About this exercise
Quote exactly the lines spanning from the top of the data below to the line that contains "to scale with", including both.
[Provided information — start]
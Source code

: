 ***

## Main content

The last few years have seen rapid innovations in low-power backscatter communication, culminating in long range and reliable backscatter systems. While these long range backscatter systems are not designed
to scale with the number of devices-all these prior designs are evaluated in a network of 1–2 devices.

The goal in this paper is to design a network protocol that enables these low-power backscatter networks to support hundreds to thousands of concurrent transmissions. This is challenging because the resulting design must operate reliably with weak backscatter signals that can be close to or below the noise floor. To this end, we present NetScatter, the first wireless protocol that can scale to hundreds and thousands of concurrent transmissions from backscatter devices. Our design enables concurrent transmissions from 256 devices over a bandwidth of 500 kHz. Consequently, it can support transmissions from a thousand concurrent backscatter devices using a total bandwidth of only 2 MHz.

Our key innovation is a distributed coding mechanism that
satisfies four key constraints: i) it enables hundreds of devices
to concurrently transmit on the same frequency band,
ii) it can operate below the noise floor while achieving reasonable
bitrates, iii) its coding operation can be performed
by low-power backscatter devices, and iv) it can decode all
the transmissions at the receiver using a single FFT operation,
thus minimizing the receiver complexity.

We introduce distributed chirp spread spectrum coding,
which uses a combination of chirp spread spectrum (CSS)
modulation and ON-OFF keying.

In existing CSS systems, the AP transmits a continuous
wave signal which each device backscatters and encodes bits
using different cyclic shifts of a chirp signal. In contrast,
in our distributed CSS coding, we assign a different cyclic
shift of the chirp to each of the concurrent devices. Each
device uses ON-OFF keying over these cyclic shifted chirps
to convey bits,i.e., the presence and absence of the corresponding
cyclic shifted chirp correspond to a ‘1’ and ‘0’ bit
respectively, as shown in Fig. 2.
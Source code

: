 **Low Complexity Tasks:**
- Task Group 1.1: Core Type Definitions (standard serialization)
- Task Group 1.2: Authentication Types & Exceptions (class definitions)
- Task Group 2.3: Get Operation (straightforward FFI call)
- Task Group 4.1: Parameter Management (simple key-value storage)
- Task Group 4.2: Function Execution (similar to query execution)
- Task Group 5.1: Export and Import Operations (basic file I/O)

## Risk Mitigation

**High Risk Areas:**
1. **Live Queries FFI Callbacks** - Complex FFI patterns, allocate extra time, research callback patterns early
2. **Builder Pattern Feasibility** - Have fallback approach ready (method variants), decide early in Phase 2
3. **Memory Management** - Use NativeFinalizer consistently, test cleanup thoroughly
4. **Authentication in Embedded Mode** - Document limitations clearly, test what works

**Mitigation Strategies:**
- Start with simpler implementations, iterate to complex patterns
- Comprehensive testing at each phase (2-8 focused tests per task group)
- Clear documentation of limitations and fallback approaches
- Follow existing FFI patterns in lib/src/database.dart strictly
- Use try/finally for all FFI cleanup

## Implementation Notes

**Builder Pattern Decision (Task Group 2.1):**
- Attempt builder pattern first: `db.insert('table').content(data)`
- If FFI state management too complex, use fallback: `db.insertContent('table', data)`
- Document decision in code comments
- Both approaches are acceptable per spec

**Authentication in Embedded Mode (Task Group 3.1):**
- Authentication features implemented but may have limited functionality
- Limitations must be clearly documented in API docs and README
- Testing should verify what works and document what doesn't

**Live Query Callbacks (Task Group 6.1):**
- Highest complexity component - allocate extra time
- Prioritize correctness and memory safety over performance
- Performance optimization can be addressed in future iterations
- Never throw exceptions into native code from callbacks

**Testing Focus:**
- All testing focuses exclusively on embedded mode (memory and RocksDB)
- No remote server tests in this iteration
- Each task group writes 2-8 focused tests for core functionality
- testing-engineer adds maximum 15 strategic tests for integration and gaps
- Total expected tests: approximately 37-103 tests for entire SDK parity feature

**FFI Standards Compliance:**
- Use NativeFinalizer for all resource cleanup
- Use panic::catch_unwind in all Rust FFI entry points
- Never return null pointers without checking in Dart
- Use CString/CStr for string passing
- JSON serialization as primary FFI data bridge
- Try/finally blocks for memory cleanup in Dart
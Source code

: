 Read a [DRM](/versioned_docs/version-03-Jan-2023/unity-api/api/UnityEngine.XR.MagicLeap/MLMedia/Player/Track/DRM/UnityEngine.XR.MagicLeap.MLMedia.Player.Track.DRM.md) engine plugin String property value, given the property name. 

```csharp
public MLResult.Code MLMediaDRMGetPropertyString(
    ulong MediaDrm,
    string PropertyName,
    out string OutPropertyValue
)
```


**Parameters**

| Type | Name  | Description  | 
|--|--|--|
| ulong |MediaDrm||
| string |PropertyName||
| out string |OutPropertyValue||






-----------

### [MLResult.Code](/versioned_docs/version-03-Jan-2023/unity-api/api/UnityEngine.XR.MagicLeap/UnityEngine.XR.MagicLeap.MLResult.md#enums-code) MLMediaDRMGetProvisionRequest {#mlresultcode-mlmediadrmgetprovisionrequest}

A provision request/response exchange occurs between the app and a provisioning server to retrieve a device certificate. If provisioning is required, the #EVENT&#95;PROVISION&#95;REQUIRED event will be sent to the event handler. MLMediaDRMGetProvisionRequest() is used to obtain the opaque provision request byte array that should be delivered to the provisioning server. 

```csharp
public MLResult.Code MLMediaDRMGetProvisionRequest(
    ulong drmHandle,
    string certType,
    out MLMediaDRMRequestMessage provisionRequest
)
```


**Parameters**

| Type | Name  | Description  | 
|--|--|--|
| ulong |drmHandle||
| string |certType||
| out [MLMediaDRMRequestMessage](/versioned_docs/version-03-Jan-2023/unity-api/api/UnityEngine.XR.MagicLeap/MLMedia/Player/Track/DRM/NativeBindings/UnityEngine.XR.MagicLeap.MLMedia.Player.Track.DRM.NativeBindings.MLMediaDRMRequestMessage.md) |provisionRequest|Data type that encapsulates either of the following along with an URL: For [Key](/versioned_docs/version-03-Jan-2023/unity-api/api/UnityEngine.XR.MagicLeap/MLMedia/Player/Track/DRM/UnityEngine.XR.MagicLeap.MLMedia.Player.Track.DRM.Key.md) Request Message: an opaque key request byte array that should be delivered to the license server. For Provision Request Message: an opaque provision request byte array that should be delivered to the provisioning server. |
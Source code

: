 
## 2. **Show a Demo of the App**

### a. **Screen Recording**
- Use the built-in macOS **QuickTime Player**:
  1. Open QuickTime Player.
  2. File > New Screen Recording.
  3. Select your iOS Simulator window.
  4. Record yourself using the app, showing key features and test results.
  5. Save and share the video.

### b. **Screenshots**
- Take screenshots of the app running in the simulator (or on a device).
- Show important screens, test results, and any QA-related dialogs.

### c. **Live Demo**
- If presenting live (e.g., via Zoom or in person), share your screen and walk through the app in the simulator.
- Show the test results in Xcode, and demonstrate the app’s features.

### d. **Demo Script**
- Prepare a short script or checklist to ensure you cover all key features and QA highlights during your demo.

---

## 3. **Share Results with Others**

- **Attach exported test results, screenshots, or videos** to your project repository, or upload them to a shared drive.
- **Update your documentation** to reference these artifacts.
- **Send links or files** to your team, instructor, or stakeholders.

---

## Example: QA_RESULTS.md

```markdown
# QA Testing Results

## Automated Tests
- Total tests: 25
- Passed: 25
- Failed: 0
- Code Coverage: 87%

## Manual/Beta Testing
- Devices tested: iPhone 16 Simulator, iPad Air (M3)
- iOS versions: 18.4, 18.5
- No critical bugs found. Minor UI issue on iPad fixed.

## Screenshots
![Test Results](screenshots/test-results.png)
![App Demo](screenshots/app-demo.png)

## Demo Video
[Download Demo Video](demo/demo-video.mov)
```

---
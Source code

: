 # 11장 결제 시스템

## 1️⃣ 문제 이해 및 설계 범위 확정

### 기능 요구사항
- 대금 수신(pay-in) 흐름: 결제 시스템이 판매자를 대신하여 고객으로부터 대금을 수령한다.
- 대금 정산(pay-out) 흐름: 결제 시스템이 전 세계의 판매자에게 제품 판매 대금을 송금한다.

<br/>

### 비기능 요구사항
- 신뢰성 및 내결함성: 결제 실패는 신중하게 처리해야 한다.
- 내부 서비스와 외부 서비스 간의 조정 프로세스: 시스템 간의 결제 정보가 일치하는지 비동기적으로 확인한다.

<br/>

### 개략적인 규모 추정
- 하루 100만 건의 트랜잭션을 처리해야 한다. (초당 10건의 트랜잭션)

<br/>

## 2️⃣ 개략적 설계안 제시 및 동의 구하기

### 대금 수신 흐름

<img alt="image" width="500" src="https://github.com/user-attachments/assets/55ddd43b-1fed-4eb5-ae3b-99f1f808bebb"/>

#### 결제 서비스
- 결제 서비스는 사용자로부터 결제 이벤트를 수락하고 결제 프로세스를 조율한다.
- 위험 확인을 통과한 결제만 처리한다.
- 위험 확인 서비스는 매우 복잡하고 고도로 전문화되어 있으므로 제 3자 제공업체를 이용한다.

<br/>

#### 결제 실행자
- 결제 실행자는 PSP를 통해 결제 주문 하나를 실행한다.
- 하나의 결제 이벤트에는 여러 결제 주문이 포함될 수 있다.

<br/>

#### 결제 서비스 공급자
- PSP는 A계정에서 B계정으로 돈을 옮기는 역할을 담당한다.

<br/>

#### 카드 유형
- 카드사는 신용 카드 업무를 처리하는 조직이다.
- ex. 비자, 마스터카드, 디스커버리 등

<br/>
[Provided information — finish]
Exercise result
Source code

: ***

## Main content

The last few years have seen rapid innovations in low-power backscatter communication, culminating in long range and reliable backscatter systems. While these long range backscatter systems are not designed
to scale with the number of devices-all these prior designs are evaluated in a network of 1–2 devices.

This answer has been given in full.